■ Dataset content
((

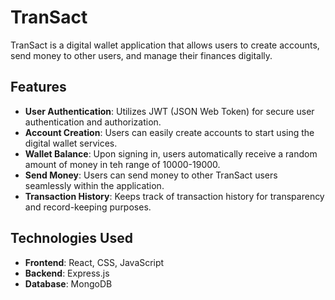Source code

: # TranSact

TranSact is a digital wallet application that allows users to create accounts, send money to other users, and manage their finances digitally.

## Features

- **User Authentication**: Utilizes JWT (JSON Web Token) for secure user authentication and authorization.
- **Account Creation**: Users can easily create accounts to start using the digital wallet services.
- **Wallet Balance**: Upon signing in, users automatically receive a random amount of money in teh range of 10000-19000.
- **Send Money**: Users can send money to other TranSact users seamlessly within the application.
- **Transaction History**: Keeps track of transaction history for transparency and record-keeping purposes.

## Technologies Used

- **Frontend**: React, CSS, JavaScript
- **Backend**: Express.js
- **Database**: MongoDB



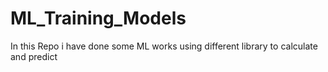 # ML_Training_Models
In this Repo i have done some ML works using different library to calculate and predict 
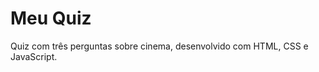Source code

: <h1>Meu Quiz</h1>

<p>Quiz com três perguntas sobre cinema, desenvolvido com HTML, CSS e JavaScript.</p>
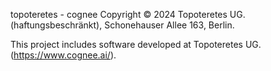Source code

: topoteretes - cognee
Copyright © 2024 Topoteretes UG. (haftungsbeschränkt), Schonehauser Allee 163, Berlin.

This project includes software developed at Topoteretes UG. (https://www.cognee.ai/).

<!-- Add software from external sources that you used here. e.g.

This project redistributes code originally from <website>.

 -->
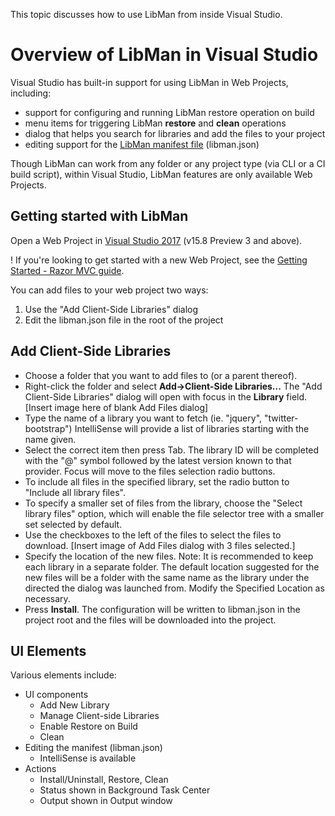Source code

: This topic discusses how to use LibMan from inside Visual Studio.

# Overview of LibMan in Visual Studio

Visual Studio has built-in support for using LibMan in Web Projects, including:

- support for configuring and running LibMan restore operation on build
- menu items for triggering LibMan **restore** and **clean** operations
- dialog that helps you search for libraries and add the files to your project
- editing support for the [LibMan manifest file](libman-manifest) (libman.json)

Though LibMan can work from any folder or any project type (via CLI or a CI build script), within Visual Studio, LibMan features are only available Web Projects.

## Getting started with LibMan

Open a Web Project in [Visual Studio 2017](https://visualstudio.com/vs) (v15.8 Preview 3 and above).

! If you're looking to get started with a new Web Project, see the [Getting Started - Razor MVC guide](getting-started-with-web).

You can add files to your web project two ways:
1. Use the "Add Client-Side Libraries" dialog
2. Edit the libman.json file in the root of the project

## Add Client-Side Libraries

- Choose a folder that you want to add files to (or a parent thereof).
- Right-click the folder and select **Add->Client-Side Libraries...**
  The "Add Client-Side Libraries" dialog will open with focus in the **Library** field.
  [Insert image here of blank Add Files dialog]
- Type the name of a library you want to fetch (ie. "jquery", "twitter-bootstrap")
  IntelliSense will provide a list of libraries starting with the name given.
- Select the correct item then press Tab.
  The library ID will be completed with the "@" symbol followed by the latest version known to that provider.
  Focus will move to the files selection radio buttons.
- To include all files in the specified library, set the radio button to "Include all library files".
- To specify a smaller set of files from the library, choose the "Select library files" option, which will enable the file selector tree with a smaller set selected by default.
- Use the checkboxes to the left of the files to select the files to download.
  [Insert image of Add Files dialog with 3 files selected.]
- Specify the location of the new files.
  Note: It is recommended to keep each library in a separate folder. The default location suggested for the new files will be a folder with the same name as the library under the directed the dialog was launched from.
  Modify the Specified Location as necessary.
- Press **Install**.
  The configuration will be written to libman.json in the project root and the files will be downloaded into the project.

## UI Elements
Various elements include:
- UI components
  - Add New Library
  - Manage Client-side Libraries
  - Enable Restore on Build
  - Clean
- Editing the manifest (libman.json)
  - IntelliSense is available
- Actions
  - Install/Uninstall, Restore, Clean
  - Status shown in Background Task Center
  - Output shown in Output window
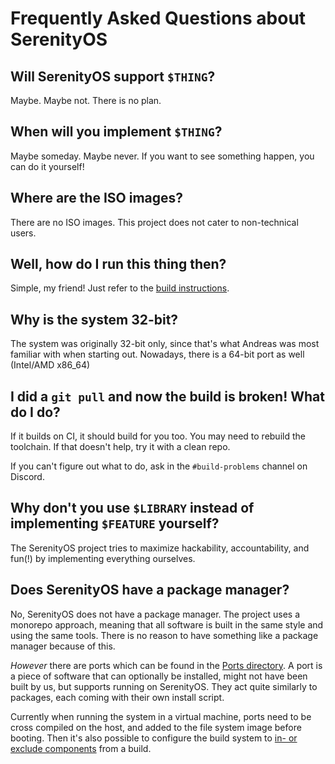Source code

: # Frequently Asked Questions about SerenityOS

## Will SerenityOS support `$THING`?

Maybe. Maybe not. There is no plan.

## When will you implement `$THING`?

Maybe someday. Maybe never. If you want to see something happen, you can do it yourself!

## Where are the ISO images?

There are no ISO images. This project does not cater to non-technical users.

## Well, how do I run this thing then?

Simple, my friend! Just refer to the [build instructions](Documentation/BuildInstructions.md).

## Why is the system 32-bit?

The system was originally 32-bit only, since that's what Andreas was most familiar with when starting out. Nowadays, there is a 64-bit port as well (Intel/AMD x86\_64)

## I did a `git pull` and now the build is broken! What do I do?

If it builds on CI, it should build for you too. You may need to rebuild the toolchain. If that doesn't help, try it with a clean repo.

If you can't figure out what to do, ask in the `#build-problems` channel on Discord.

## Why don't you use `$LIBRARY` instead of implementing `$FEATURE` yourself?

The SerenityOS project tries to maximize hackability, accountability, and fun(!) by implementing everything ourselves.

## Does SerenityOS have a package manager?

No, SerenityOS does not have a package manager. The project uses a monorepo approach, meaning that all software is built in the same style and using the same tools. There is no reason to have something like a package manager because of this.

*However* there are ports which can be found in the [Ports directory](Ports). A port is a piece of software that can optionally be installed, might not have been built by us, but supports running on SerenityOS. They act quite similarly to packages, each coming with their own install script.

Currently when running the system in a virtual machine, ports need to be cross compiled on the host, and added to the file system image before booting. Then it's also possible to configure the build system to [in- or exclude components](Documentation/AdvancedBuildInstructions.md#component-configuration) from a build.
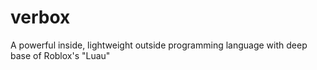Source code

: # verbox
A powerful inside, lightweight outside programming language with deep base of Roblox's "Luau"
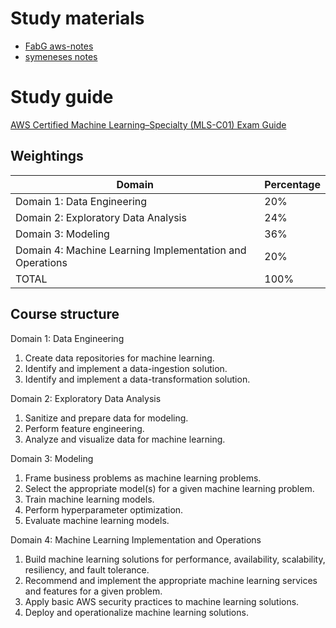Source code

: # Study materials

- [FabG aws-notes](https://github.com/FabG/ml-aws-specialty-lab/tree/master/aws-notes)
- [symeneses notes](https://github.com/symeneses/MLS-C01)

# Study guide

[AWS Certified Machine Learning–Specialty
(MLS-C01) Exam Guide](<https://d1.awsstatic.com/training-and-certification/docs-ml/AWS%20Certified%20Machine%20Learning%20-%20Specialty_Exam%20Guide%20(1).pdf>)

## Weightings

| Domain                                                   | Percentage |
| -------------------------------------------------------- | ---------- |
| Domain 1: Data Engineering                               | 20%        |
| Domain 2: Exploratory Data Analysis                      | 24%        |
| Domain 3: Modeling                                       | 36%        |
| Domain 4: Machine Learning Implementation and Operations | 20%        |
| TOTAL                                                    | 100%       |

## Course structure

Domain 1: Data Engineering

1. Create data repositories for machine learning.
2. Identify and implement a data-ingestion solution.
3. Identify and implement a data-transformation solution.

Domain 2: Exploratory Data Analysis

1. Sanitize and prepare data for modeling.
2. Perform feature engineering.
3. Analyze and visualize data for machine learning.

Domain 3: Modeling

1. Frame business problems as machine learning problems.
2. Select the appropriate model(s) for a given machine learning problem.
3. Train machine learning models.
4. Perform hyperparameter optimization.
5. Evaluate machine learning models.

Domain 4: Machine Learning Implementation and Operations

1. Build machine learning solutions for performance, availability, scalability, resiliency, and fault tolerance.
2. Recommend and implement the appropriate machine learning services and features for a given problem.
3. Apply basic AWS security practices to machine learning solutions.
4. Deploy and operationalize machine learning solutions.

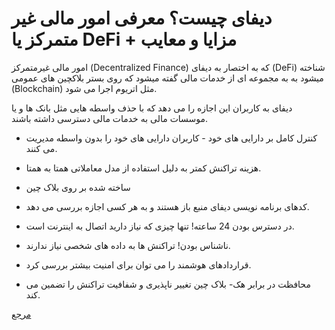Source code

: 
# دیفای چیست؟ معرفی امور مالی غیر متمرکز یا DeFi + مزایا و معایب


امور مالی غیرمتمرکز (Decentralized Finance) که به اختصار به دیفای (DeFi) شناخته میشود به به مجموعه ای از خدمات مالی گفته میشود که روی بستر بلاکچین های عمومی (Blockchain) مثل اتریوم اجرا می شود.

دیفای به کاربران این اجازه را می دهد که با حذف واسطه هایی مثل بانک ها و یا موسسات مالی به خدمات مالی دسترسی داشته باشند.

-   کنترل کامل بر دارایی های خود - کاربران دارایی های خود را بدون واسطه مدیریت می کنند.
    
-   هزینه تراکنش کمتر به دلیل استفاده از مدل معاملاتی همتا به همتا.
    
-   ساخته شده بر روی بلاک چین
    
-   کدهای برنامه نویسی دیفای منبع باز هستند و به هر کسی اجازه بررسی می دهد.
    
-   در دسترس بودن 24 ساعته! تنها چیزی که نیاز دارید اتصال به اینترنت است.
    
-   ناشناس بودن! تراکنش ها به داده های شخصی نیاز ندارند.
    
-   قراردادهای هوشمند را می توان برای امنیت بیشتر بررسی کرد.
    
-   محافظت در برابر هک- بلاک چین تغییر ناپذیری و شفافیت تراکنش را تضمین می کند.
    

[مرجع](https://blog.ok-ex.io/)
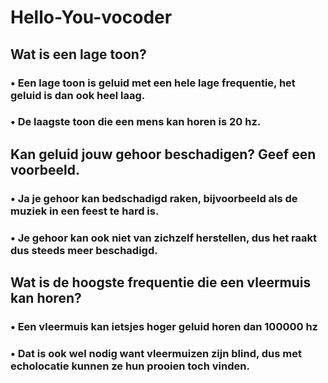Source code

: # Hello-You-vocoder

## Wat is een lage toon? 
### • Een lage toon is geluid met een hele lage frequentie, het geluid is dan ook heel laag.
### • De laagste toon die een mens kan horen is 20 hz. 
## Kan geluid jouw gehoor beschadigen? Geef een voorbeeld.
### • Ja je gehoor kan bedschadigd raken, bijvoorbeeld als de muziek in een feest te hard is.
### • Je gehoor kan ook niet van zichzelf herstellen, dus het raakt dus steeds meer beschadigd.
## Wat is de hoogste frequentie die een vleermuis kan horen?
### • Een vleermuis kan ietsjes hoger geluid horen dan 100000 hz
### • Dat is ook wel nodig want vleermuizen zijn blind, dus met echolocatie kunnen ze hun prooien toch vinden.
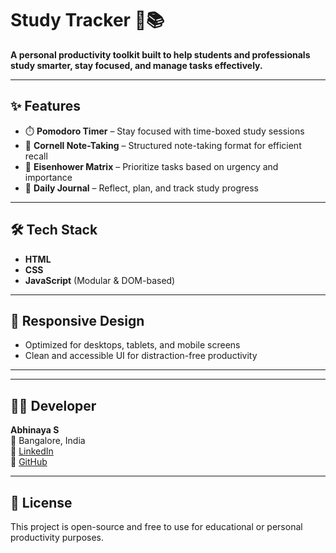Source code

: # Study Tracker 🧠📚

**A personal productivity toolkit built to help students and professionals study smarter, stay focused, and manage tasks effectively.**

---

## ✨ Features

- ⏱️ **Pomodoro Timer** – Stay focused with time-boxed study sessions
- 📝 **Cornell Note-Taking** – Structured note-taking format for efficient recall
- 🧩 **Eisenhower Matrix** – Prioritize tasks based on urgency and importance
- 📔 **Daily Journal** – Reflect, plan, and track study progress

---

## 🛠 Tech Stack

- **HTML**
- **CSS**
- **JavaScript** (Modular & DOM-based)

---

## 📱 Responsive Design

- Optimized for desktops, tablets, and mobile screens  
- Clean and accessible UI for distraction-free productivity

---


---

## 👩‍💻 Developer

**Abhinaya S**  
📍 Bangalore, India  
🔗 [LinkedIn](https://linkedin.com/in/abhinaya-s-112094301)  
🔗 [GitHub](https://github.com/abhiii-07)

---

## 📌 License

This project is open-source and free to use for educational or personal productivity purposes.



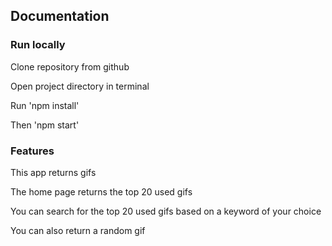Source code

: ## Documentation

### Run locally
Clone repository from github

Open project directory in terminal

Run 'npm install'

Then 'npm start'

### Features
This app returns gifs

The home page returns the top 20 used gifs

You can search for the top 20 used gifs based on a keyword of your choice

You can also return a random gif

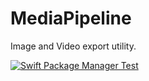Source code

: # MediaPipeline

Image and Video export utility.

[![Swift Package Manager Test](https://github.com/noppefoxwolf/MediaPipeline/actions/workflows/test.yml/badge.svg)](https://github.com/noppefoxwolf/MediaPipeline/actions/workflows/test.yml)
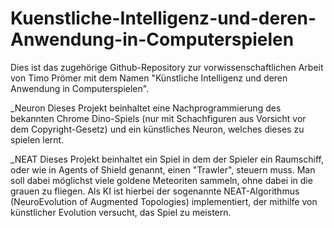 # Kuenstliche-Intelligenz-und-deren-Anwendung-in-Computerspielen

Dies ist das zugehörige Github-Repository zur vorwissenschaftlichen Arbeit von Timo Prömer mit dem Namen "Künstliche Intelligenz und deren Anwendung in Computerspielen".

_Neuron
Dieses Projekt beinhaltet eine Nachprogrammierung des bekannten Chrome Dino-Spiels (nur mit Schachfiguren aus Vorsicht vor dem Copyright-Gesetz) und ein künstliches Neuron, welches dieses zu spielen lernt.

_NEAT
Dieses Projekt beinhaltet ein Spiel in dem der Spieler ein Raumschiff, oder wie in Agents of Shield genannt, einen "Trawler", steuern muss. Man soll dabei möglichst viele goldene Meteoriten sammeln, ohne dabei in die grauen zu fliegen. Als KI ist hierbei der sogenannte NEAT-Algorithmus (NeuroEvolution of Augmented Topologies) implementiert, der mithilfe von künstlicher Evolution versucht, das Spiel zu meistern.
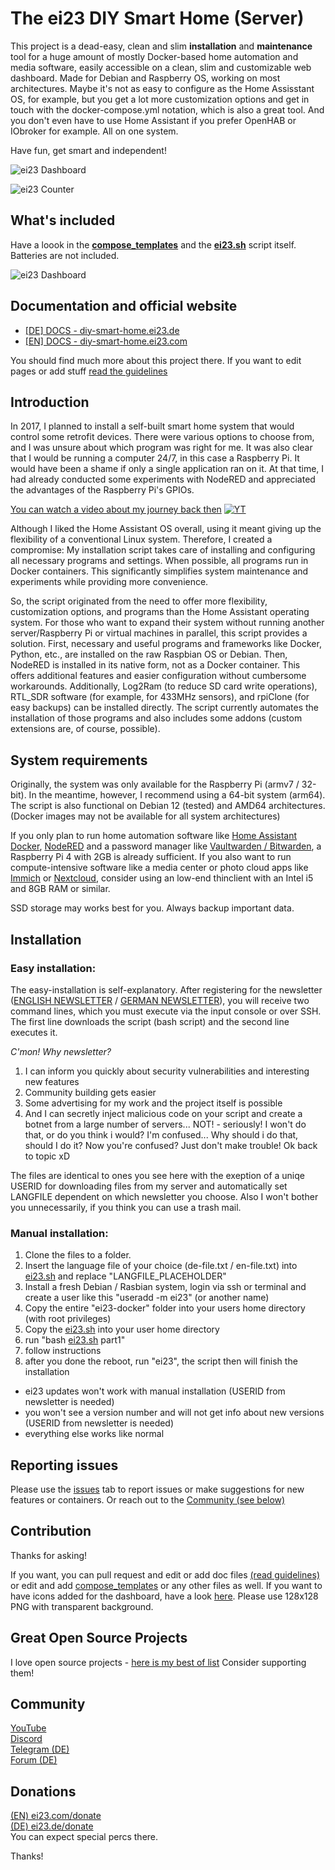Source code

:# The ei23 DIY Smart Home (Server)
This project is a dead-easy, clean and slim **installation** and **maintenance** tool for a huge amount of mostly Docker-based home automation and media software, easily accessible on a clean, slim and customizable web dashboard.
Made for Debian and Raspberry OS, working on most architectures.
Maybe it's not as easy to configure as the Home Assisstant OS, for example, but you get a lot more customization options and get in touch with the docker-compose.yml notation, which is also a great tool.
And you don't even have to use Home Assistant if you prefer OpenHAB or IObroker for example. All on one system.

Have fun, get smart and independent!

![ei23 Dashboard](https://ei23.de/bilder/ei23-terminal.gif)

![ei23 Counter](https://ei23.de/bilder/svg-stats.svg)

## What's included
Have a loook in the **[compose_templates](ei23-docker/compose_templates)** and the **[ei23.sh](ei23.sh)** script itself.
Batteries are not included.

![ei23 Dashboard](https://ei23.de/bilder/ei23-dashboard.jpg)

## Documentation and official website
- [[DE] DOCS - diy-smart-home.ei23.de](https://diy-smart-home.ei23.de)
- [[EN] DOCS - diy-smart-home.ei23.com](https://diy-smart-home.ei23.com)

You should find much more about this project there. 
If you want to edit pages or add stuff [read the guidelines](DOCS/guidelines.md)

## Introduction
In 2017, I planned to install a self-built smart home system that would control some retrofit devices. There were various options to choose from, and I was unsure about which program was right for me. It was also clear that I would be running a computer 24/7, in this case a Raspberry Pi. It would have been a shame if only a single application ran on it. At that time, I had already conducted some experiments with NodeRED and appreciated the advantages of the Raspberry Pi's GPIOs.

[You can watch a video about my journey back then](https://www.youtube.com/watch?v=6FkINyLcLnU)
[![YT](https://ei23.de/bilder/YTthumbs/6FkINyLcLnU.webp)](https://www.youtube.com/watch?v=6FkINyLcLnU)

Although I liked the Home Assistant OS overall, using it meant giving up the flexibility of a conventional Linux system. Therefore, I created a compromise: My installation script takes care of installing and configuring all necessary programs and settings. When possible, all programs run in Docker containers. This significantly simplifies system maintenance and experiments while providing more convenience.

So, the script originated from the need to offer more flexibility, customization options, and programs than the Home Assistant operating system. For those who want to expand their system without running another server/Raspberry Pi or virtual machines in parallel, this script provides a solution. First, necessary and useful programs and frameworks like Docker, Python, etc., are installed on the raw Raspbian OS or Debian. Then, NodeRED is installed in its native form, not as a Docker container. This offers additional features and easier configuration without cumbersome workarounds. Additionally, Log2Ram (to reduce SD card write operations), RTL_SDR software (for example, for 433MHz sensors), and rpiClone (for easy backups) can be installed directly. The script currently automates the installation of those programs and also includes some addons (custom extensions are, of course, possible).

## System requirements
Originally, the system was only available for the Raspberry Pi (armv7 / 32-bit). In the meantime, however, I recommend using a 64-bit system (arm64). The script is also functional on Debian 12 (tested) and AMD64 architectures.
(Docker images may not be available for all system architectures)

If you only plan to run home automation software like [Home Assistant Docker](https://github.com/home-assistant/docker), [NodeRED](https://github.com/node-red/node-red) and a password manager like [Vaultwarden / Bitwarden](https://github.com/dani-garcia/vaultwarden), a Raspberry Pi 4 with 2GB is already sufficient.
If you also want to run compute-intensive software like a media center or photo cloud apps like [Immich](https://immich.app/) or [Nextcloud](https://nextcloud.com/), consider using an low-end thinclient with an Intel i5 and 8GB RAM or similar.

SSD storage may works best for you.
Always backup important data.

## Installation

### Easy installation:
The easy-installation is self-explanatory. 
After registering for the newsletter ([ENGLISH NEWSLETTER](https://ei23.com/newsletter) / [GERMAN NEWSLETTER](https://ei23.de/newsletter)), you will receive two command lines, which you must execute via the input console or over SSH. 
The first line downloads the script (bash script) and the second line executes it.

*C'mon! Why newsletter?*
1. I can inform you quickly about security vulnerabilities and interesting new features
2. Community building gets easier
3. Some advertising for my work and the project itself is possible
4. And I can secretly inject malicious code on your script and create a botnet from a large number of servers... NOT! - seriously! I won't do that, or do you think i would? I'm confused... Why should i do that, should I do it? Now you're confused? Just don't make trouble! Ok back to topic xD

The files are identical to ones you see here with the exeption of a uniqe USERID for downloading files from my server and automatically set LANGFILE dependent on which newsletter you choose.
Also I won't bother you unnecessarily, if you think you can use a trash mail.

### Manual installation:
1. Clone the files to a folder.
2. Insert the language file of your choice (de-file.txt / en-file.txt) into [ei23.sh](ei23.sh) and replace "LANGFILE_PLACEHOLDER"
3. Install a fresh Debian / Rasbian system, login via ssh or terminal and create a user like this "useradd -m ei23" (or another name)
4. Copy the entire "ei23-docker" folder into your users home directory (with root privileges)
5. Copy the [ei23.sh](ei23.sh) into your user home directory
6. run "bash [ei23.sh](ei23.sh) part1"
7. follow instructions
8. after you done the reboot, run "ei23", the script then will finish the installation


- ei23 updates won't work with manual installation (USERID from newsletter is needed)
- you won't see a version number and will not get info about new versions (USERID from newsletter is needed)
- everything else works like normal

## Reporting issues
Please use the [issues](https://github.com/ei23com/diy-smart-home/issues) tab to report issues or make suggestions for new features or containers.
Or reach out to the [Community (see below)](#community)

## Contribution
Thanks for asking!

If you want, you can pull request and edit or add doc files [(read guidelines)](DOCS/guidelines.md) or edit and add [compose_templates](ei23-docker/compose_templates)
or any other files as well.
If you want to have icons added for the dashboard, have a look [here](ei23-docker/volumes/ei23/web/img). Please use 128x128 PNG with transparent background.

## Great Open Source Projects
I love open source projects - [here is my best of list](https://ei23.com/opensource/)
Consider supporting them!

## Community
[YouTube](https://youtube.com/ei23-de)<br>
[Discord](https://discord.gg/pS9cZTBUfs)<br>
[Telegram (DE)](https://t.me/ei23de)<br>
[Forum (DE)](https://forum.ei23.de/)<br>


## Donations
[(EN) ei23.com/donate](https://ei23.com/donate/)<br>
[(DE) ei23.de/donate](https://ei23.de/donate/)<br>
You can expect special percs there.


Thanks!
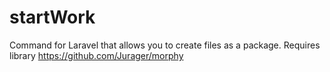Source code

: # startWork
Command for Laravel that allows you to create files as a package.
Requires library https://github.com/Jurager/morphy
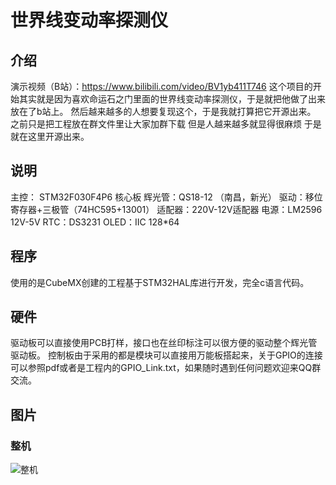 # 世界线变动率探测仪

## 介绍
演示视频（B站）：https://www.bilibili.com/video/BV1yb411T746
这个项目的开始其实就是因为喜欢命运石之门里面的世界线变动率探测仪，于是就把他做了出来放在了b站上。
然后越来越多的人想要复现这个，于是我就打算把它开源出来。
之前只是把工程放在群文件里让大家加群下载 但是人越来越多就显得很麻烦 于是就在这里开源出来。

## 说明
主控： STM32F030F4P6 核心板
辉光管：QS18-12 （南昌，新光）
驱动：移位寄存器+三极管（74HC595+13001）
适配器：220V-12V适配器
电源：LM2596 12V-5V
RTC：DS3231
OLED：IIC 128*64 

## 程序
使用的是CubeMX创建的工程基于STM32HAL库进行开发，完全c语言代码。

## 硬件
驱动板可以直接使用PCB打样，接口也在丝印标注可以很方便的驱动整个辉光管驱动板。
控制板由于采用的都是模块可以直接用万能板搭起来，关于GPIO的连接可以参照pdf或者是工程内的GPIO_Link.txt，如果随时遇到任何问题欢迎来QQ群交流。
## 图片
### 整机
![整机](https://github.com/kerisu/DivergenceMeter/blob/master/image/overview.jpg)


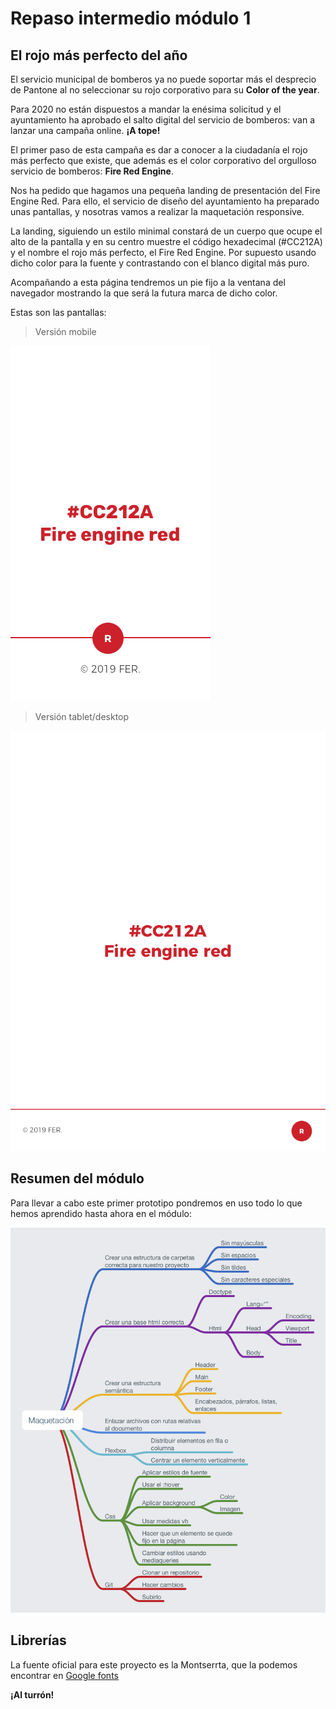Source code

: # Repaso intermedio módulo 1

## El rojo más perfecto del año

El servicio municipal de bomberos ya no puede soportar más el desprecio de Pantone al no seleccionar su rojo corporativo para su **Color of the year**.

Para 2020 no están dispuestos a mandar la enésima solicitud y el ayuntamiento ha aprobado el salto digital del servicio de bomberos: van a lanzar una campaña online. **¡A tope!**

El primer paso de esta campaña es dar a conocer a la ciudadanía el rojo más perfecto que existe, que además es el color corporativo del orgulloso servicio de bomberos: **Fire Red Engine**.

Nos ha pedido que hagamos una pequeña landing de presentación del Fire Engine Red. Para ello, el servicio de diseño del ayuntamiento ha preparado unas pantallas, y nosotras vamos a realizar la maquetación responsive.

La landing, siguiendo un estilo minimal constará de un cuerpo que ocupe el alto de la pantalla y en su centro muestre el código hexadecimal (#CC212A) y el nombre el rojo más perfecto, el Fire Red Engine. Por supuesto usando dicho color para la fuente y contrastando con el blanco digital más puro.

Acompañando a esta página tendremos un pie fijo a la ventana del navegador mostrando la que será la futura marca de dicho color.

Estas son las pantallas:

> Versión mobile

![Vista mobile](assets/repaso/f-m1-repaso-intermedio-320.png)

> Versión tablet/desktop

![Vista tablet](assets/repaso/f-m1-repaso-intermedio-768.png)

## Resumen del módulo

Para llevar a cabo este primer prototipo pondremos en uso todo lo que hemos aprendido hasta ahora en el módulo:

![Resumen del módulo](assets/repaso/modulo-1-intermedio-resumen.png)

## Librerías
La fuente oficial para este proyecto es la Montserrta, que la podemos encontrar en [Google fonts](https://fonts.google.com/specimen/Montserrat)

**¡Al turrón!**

))

■ Exercise objective
Output the lines of the data exactly, starting at the first and ending with the line that has "- **Wallet Balance**: Upon". Pictures are not part of it.

■ Solution to this task
Source code

: # TranSact

TranSact is a digital wallet application that allows users to create accounts, send money to other users, and manage their finances digitally.

## Features

- **User Authentication**: Utilizes JWT (JSON Web Token) for secure user authentication and authorization.
- **Account Creation**: Users can easily create accounts to start using the digital wallet services.
- **Wallet Balance**: Upon signing in, users automatically receive a random amount of money in teh range of 10000-19000.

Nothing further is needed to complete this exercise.